Does your work in the nonprofit sector excite you? It should. Does it worry you? It should do that, too.
NonprofitMarketingGuide.com’s “2016 Nonprofit Communications Trends Report” highlighted some of the big reasons why—from the positives, like embracing new opportunities and reaching more donors, to the negatives, like financial restrictions and unrealistic workloads.
The report provided further insight into how nonprofit professionals view their organizations and their work—for better and worse.
Here are some key findings:
- Direct responsibility means higher job satisfaction. Of the nonprofit professionals who said they were very satisfied in their current positions, 31 percent said they felt directly responsible for fundraising goals.
- While the work is satisfying for communications staff, turnover is high. Many communication directors (48 percent) and communications coordinators (61 percent) plan to leave their current positions in the next two years.
- The key to retaining communications directors is to build excellent working relationships with them. Just 40 percent of communications directors said they had excellent working relationships with their executive directors.
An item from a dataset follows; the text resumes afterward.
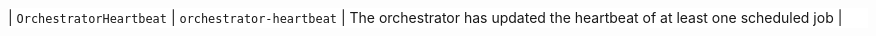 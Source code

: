| `OrchestratorHeartbeat` | `orchestrator-heartbeat` | The orchestrator has updated the heartbeat of at least one scheduled job |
As nonprofits continue to adapt to the changing communications landscape, the report suggests the advantages of fostering integrated teams, in which marketing and fundraising coordinators work together under the same manager. In comparison to those working on separate teams, integrated teams are four times as likely to feel directly responsible for fundraising and twice as likely to feel responsible for community-building and engagement goals. And, as mentioned above, that type of direct responsibility results in higher job satisfaction.